Mam dla Was niespodziankę. Otóż wraz z Książka Judo Nie Tylko Dla Dzieci przygotowaliśmy dla Was konkurs, w którym do wygrania jest 1 egzemplarz tej książki. Co trzeba zrobić? W komentarzu pod tym wpisem, powiedz dlaczego uważasz, że powinieneś przeczytać „Książka Judo Nie Tylko Dla Dzieci”? Będzie nam niezmiernie miło, jeśli przy okazji polubisz nasze strony na Facebooku: Nieidealnaanna oraz Książka Judo Nie Tylko Dla Dzieci. Konkurs trwa od 5-28 lutego 2018 roku. Zwycięzca zostanie wybrany przeze mnie w sposób subiektywny. Komentarz, który najbardziej mnie poruszy będzie nagrodzony, poinformuję o tym na blogu. Powodzenia!

Mój synek chodzi na zajęcia z aikido i z pewnością bardzo zainteresowałaby ta książeczka❤
Super <3 A uzasadnisz dlaczego ?:)
Mojego synka interesuje każda książka związana z jakimś sportem, przyrodą i star wars. Dlatego i ta książka byłaby czytana wiele razy 😉
Widzę, że synek ma bardzo meśkie zainteresowania 🙂
Zdjęcia skradły cały post 😉 Jak widzę, jak te malutkie paluszki z zainteresowaniem “oglądają” obrazki jest bardzo słodki 🙂 Moja córcia już znacznie starsza, ale myślę, że ją też zainteresowałaby ta książka – ona lubi różne ciekawe historie 🙂 PS. Też biorę udział w tej akcji i serce cieszy, gdy widzę, takie wspaniałe książkowe wpisy!
Och, to ciesze sie 🙂 Córy dorwałay się do czytanai 😛 Kiedy będzie twoj wpis Aniu ?:)
Dopiero 26 lutego. W ten weekend próbowałam zrobić zdjęcia, ale słabo wyszły, bo dzień był zachmurzony 🙁 Mam nadzieję, że uda mi się jeszcze je powtórzyć 😉
No to czekam z niecierpliwością 🙂
Bardzo fajna akcja, byle by było takich więcej, bo osób czytających książki jest coraz to mniej z roku na rok 🙁 Od najmłodszych lat trzeba Maluchy oswajać z książkami, a sama lektura – super sprawa!

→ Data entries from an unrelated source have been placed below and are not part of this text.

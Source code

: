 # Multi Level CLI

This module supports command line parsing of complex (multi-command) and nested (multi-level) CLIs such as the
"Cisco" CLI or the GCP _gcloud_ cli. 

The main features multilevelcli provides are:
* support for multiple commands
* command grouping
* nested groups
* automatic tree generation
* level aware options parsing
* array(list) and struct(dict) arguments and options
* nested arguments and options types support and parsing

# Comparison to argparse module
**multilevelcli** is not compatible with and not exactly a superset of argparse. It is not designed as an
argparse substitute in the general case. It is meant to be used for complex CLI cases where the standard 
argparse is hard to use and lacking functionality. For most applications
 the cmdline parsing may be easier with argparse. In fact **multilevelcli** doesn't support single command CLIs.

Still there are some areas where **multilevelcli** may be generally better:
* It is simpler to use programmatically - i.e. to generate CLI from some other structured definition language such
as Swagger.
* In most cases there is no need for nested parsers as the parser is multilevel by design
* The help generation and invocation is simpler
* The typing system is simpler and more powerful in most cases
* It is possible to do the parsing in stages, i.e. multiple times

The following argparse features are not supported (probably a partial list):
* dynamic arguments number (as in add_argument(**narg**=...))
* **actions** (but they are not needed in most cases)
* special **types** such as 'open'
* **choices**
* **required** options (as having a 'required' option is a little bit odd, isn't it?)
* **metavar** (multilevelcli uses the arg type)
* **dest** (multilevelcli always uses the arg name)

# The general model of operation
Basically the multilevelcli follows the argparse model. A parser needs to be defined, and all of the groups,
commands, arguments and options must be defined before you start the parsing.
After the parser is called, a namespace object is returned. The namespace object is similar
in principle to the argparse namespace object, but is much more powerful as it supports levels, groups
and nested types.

Prawda, to bardzo wazna kwestia 🙂
Ależ cudna książka. Poszukam z chęcią wersji karate, bo mój starszak przez prawie rok trenował. Może jak przeczytamy wspólnie książkę o judo zechce tego sportu spróbować? Bardzo lubimy razem czytać, a od niedawna pomału to on zaczyna nam czytać! Książka o judo pewnie bardzo by go zaciekawiła, i zmotywowała do samodzielnego czytania 😀
Suuuper <3 Bierzecie udział w konkursie ?:)

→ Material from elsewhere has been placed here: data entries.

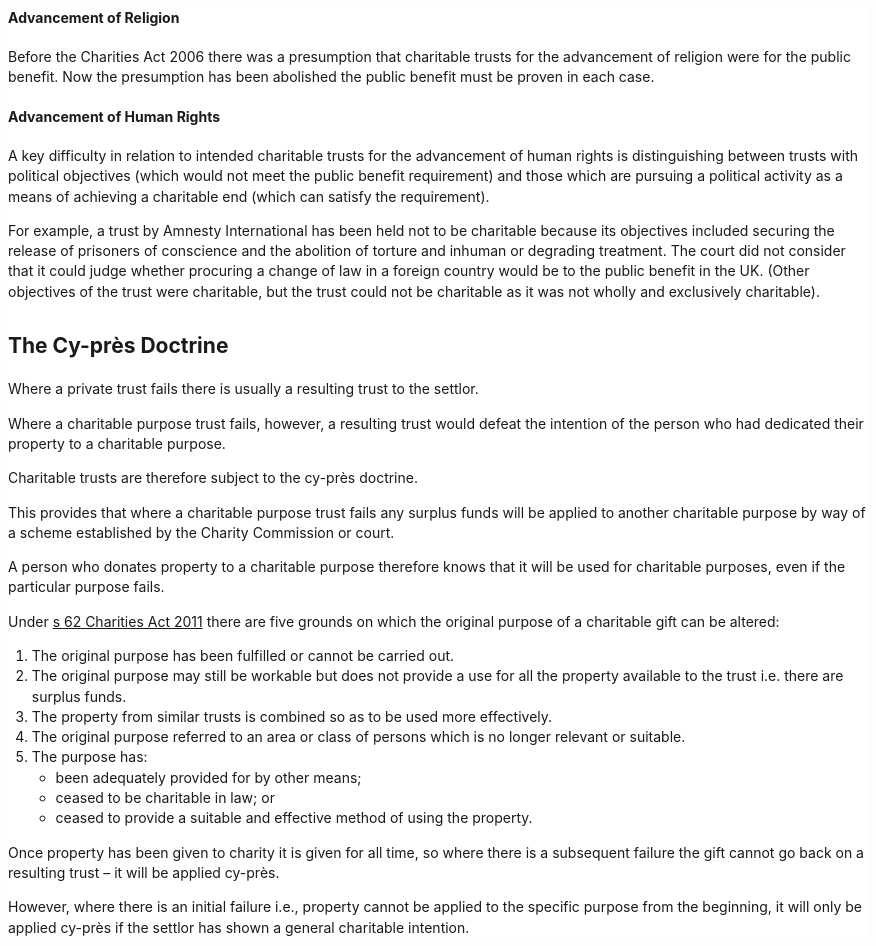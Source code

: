 #### Advancement of Religion

Before the Charities Act 2006 there was a presumption that charitable trusts for the advancement of religion were for the public benefit. Now the presumption has been abolished the public benefit must be proven in each case.

#### Advancement of Human Rights

A key difficulty in relation to intended charitable trusts for the advancement of human rights is distinguishing between trusts with political objectives (which would not meet the public benefit requirement) and those which are pursuing a political activity as a means of achieving a charitable end (which can satisfy the requirement).

For example, a trust by Amnesty International has been held not to be charitable because its objectives included securing the release of prisoners of conscience and the abolition of torture and inhuman or degrading treatment. The court did not consider that it could judge whether procuring a change of law in a foreign country would be to the public benefit in the UK. (Other objectives of the trust were charitable, but the trust could not be charitable as it was not wholly and exclusively charitable).

## The Cy-près Doctrine

Where a private trust fails there is usually a resulting trust to the settlor.

Where a charitable purpose trust fails, however, a resulting trust would defeat the intention of the person who had dedicated their property to a charitable purpose.

Charitable trusts are therefore subject to the cy-près doctrine.

This provides that where a charitable purpose trust fails any surplus funds will be applied to another charitable purpose by way of a scheme established by the Charity Commission or court.

A person who donates property to a charitable purpose therefore knows that it will be used for charitable purposes, even if the particular purpose fails.

Under [s 62 Charities Act 2011](https://www.legislation.gov.uk/ukpga/2011/25/section/62) there are five grounds on which the original purpose of a charitable gift can be altered:

1. The original purpose has been fulfilled or cannot be carried out.
2. The original purpose may still be workable but does not provide a use for all the property available to the trust i.e. there are surplus funds.
3. The property from similar trusts is combined so as to be used more effectively.
4. The original purpose referred to an area or class of persons which is no longer relevant or suitable.
5. The purpose has:
	- been adequately provided for by other means;
	- ceased to be charitable in law; or
	- ceased to provide a suitable and effective method of using the property.

Once property has been given to charity it is given for all time, so where there is a subsequent failure the gift cannot go back on a resulting trust – it will be applied cy-près.

However, where there is an initial failure i.e., property cannot be applied to the specific purpose from the beginning, it will only be applied cy-près if the settlor has shown a general charitable intention.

O ile szanuję inicjatywę wspólnego czytania dzieciom i w przyszłości chciałbym samemu takie coś wprowadzić do mojego życia, gdy już dane mi będzie mieć dzieci, tak jednak nie przypadła mi do gustu omawiana przez Ciebie pozycja. Chociaż to może być wina tego, że nie przepadam za sportem 😉
Jasne, fajnie że mówisz szczrze, doceniam <3
Bardzo lubię właśnie takie uniwersalne książeczki. Jeszcze te piękne ilustracje dopełniające całość!
Super to podsumowałeś <3
Kolejna książeczka, która zwróciła moją uwagę. Świetne są takie akcje, możemy poznać nowe, nieznane tytuły 🙂
Dziekuje 🙂
To prawda, też wyhaczyłam kilka perelek 🙂
Ania nie wiedziałam, że byłaś judoczką. To tak na serio czy hobbystycznie?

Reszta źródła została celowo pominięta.